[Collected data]
• • • •
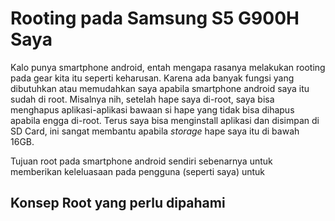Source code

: # Rooting pada Samsung S5 G900H Saya

Kalo punya smartphone android, entah mengapa rasanya melakukan rooting pada gear kita itu seperti keharusan. Karena ada banyak fungsi yang dibutuhkan atau memudahkan saya apabila smartphone android saya itu sudah di root. Misalnya nih, setelah hape saya di-root, saya bisa menghapus aplikasi-aplikasi bawaan si hape yang tidak bisa dihapus apabila engga di-root. Terus saya bisa menginstall aplikasi dan disimpan di SD Card, ini sangat membantu apabila *storage* hape saya itu di bawah 16GB.  

Tujuan root pada smartphone android sendiri sebenarnya untuk memberikan keleluasaan pada pengguna (seperti saya) untuk 

## Konsep Root yang perlu dipahami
• • • •
## Exercise description
State how many lines in the entries above include the word "pada"; reply with the number alone.

## Result
3